---
title: "Australia's Firmus Lands 170,000 Nvidia Chips in a $30 Billion AI Bet"
description: "Australian AI-infrastructure firm Firmus Technologies has struck a partnership with Nvidia for access to 170,000 of its prized AI chips — a rare, large allocation to a company outside the US cloud giants, and a sign of the global scramble to lock up scarce computing power."
category: "Markets"
category_url: https://boursel.com/category/markets
author: "Daniel Okonkwo"
published: 2026-06-28T14:43:00.000Z
updated: 2026-06-28T14:43:00.000Z
canonical: https://boursel.com/article/australias-firmus-lands-170000-nvidia-chips-in-a-30-billion-ai-bet
tags: ["nvidia", "ai", "data-centers", "firmus", "australia", "chips"]
---
# Australia's Firmus Lands 170,000 Nvidia Chips in a $30 Billion AI Bet

Australian AI-infrastructure firm Firmus Technologies has struck a partnership with Nvidia for access to 170,000 of its prized AI chips — a rare, large allocation to a company outside the US cloud giants, and a sign of the global scramble to lock up scarce computing power.

The global race for AI computing power has a new entrant with serious firepower. **Firmus Technologies**, an Australian AI-infrastructure company, said it has signed a strategic partnership with **Nvidia** that gives it access to **170,000 graphics processing units (GPUs)** — the specialized chips that train and run modern AI — [Investing.com reported](https://www.investing.com/news/stock-market-news/australias-firmus-technologies-strikes-ai-access-deal-with-nvidia-4764147).

## The terms

Firmus will receive the chips **in phases from the first quarter of 2027 to the start of 2028**, and deploy them in a new data center in **Batam, Indonesia**, per the report. The company expects the arrangement to generate up to **$30 billion in revenue over its first six years**, as it rents out the computing capacity to customers who need to train and run AI models. Nvidia, for its part, earns from selling the hardware and takes a share of the resulting cloud revenue.

## Why these chips are so coveted

An **AI accelerator** — Nvidia's specialty — is a chip purpose-built for the massive parallel math that AI requires; Nvidia's are the industry standard, and demand has run far ahead of supply for years. The bulk of each new generation's output is snapped up first by the **hyperscalers** — Amazon, Microsoft and Google's clouds — leaving smaller and regional players scrambling for inventory. A 170,000-chip allocation to a company most readers have never heard of is therefore notable in itself.

## 'Sovereign AI' and the pitch

The deal sits inside a broader trend often called **sovereign AI**: countries and regions wanting their own AI computing capacity rather than renting everything from a handful of American giants. Firmus, which builds energy-focused "AI factory" data centers, frames itself as a cheaper alternative for the smaller AI companies that can't command the hyperscalers' attention or prices. "This is actually a really material way to level the playing field a little bit to give the next generation a chance to compete with the big guys," co-chief executive Tim Rosenfield said.

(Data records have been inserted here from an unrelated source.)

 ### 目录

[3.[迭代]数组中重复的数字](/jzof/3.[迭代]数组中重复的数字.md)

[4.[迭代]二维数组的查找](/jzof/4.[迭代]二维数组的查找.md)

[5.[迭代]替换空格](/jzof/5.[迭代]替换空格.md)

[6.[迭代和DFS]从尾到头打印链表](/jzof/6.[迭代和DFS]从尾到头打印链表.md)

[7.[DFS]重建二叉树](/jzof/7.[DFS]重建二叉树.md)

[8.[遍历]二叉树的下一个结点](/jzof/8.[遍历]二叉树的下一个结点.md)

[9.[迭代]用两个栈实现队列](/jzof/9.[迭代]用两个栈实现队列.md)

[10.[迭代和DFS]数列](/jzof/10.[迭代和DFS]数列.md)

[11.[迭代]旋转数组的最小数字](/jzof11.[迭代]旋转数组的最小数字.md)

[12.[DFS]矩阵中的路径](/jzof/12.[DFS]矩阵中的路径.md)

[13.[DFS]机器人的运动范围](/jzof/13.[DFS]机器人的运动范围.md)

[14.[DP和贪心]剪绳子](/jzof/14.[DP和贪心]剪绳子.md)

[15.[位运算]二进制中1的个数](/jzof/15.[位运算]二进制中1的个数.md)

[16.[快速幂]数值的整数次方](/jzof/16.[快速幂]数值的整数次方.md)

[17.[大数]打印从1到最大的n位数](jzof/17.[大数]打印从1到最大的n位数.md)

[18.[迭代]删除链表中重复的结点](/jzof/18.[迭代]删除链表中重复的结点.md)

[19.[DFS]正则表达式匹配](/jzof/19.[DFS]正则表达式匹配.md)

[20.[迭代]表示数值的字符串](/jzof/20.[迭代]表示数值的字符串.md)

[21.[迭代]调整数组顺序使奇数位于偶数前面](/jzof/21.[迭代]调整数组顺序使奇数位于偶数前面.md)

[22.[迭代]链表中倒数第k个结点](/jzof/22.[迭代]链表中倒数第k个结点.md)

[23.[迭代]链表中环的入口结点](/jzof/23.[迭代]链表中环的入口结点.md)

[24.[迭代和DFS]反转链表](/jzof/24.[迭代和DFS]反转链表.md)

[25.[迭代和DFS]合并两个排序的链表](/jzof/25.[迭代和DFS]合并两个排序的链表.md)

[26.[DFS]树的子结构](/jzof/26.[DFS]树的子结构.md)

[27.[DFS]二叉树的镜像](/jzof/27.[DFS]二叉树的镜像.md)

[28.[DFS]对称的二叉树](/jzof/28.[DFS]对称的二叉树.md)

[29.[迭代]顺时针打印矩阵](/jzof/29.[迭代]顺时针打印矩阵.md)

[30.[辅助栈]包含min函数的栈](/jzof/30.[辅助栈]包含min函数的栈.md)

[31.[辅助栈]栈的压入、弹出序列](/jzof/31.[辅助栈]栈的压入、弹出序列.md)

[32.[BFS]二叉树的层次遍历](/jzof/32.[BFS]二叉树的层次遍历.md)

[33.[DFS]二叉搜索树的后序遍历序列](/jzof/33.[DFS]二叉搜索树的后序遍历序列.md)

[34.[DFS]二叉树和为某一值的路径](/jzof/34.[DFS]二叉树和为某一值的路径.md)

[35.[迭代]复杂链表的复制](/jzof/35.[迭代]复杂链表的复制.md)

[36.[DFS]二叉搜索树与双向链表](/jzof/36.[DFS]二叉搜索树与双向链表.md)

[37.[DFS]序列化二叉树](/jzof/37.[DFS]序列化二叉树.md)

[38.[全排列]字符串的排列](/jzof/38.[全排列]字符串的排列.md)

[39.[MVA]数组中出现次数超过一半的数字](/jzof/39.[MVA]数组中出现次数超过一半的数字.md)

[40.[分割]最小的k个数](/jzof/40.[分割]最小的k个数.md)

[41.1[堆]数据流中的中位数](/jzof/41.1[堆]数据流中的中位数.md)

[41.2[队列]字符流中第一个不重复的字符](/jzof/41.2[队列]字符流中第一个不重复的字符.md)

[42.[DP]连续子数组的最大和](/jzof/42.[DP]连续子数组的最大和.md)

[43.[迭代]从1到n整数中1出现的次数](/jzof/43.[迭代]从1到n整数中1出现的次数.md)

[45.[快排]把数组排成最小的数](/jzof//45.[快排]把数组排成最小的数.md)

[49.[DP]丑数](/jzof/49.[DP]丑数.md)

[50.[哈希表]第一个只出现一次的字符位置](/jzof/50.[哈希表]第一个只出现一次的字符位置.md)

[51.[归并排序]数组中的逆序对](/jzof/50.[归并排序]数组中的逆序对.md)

The company is no minnow: it [raised $1.35 billion over six months and reached a $5.5 billion valuation in April](https://www.investing.com/news/stock-market-news/australias-firmus-technologies-strikes-ai-access-deal-with-nvidia-4764147), with Nvidia itself among the investors, and is reported to be preparing for an eventual stock-market listing. Its Australian build-out, "Project Southgate," aims to scale data-center capacity across several cities over the next few years.

## What it signals

Two forces are visible in one deal. First, the **chip shortage** is real and persistent enough that securing a guaranteed multi-year supply is itself a competitive edge worth building a business around. Second, the AI build-out is **going global and going regional** — Nvidia is increasingly striking deals with national and regional providers (Firmus is deploying in Indonesia, anchored in Australia) to serve markets and customers the US hyperscalers don't fully reach.

A word of caution befits the scale: the **$30 billion** is Firmus's own projection of future revenue, resting on customer demand that has to actually materialize, and the chips don't even start arriving until 2027. The AI-infrastructure boom has produced enormous announced numbers; how many convert into durable businesses is the question hanging over the whole sector. What's concrete today is the allocation — and in a market where the binding constraint is access to Nvidia's chips, locking up 170,000 of them is a genuine head start.